(Beginning of Given information)
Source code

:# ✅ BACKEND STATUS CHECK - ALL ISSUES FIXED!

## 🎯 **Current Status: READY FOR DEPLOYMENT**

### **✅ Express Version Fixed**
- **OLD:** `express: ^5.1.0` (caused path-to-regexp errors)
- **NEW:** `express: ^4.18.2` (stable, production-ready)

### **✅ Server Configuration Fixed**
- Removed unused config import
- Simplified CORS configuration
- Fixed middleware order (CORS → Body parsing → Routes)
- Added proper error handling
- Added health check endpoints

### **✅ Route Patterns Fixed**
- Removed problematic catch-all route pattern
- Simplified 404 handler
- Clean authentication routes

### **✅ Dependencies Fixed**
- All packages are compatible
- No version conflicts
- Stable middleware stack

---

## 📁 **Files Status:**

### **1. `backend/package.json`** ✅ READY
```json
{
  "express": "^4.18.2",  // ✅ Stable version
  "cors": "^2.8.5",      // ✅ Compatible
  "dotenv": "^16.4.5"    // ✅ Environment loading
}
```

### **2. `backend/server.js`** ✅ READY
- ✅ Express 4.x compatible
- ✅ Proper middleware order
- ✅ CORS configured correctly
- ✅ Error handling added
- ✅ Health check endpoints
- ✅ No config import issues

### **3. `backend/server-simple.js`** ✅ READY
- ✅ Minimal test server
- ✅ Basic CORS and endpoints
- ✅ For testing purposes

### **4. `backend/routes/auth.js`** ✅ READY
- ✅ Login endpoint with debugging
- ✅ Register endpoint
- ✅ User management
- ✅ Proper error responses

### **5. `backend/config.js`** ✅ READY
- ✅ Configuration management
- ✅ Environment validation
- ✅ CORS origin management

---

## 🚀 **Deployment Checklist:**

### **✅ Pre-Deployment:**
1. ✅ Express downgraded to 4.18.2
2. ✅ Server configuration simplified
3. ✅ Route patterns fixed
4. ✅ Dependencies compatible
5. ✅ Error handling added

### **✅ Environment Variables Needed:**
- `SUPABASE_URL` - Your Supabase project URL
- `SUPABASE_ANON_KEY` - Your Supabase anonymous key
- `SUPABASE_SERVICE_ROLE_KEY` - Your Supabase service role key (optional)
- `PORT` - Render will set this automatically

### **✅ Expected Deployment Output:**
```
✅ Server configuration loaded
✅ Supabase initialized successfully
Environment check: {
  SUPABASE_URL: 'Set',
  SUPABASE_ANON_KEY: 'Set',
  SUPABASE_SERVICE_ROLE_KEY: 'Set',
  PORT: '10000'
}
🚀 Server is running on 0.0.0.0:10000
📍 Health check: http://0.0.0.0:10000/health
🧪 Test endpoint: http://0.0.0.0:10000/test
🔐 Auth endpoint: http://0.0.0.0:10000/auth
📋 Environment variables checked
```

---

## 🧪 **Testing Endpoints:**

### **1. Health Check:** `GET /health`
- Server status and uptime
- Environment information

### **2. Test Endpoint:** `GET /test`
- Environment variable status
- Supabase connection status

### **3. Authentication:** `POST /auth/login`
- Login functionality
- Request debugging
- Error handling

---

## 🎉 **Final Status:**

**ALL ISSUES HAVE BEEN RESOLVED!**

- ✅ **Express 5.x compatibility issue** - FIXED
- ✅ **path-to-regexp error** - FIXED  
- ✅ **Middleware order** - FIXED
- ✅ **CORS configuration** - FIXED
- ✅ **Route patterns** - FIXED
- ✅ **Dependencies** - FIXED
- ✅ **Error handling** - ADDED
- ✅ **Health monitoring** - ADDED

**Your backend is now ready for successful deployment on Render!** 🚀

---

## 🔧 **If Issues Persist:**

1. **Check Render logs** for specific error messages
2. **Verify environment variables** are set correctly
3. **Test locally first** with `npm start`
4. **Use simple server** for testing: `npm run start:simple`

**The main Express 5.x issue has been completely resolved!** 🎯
(End of Given information)
Your objective
Of all the entries above, output exactly the lines between the one holding "(caused path-to-regexp errors)" and the one holding "- Fixed middleware", inclusive.

Result
- **OLD:** `express: ^5.1.0` (caused path-to-regexp errors)
- **NEW:** `express: ^4.18.2` (stable, production-ready)

### **✅ Server Configuration Fixed**
- Removed unused config import
- Simplified CORS configuration
- Fixed middleware order (CORS → Body parsing → Routes)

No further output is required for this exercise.